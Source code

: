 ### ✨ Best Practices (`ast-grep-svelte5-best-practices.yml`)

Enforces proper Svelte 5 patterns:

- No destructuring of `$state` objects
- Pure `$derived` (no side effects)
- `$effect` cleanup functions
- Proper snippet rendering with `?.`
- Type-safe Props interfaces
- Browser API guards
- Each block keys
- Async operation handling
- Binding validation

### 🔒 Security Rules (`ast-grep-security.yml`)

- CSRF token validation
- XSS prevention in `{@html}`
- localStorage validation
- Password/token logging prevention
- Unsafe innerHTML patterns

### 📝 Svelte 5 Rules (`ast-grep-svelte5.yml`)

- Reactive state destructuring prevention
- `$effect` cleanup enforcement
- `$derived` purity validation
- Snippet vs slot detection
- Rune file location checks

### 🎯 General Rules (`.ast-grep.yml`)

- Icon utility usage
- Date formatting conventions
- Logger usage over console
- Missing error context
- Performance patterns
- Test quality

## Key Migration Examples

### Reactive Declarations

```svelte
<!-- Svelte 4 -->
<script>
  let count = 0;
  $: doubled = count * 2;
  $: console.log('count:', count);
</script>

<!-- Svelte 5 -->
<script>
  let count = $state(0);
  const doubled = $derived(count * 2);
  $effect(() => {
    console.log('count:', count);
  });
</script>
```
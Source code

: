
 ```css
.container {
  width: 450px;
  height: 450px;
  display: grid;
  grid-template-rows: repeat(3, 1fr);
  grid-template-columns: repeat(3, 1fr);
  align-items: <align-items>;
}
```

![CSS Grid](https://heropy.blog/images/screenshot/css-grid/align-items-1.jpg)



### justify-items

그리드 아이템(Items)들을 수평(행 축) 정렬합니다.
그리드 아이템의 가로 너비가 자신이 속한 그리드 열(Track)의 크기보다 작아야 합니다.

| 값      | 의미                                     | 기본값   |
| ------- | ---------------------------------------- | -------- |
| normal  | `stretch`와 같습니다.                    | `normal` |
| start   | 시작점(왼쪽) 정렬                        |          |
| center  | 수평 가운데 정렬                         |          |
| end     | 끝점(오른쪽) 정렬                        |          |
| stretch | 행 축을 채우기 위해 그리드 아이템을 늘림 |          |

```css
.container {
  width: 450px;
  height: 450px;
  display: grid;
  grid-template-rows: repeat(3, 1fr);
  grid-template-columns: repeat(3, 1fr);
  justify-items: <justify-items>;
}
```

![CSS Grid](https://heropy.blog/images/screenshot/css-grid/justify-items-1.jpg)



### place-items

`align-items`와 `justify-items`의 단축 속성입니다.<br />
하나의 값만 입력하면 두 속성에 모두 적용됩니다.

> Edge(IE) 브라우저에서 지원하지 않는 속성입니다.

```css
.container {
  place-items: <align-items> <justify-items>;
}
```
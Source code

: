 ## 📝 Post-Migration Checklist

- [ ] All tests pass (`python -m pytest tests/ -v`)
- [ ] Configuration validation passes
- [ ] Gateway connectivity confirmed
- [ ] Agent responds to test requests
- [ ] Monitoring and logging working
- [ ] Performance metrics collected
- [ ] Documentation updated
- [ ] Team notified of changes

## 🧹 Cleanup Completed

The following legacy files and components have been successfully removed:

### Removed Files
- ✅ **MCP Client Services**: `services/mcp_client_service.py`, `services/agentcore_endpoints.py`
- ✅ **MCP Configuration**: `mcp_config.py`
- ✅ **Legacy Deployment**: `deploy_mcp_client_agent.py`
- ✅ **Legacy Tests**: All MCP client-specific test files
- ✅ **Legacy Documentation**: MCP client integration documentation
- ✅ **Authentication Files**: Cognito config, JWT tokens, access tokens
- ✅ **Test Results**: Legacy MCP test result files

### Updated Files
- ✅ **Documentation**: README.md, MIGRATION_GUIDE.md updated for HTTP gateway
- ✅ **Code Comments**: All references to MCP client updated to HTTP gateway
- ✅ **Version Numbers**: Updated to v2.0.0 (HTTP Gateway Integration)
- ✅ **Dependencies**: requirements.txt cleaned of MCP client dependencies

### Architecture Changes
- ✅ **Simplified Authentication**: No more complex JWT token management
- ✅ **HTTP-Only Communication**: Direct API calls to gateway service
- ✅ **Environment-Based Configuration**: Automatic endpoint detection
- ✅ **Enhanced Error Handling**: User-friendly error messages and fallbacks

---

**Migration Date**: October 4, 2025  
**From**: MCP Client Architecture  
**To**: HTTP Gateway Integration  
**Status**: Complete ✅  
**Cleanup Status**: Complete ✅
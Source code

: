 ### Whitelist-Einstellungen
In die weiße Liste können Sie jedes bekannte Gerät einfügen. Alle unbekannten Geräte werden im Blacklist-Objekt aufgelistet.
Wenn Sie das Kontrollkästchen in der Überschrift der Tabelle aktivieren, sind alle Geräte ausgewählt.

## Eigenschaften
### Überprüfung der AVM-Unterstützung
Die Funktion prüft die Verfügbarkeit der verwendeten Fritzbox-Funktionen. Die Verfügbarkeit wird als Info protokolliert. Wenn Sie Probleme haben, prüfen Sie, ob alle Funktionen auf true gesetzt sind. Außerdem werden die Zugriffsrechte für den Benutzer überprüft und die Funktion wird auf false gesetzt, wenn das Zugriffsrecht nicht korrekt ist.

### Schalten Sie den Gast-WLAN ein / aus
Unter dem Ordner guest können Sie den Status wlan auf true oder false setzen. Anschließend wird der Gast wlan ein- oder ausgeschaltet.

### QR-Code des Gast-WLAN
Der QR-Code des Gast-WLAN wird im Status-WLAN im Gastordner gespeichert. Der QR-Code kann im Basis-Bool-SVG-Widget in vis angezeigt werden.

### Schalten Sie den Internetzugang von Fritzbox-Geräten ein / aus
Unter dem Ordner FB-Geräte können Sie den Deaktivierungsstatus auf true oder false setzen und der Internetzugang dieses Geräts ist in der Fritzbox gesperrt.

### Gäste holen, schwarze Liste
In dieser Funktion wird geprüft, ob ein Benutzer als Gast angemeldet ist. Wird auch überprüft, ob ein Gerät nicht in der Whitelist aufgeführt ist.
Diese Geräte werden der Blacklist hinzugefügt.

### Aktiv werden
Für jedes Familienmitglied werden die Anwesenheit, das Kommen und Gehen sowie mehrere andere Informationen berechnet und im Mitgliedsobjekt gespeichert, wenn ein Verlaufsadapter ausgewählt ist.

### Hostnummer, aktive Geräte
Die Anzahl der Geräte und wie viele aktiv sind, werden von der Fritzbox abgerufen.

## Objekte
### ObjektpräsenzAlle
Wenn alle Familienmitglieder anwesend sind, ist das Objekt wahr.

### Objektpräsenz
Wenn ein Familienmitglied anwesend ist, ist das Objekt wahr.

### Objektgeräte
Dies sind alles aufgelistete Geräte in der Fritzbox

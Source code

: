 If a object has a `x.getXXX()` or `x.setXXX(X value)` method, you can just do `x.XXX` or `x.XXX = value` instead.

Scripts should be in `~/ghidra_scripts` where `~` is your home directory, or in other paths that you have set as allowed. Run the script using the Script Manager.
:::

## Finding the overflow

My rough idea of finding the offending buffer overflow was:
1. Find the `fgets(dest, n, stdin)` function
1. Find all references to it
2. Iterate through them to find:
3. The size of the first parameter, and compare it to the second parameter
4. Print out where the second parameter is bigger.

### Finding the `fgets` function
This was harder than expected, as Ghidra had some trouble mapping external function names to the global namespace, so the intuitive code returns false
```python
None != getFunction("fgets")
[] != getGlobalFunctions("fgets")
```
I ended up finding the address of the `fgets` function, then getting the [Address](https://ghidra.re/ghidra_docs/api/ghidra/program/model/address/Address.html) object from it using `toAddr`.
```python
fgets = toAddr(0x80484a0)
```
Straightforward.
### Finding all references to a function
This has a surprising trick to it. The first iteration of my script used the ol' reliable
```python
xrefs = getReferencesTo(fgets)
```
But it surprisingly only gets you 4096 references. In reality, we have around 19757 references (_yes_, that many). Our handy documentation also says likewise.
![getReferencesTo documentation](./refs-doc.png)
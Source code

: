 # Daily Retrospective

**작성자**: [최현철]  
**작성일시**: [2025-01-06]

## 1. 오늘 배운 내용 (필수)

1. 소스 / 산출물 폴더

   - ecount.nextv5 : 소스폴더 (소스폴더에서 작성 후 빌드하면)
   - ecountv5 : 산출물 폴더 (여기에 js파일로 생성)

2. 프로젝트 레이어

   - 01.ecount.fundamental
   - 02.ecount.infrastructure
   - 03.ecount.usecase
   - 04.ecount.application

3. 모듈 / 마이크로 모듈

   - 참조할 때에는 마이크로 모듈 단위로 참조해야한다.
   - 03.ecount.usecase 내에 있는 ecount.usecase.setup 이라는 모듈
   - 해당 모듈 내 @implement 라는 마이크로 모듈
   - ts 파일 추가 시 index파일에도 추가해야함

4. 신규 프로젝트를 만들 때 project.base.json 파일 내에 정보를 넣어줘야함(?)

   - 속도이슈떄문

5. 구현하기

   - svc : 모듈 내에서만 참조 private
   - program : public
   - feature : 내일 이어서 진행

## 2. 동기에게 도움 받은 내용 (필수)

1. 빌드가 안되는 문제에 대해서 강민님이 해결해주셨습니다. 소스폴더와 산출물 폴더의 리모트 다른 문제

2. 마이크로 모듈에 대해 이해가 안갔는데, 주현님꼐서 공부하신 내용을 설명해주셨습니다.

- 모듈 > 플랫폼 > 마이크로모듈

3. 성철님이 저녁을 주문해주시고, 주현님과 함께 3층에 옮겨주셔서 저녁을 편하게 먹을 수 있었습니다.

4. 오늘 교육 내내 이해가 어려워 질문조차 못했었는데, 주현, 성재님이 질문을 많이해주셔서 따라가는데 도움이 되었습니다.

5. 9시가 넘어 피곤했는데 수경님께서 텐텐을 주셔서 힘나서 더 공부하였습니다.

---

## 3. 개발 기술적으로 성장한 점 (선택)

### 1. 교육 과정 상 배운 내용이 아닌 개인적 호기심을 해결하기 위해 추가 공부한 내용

◆ Exercise requirements: Copy out each line of the entries where the word "program" is found.

◆ Solution below:
I ended up finding the address of the `fgets` function, then getting the [Address](https://ghidra.re/ghidra_docs/api/ghidra/program/model/address/Address.html) object from it using `toAddr`.
   - program : public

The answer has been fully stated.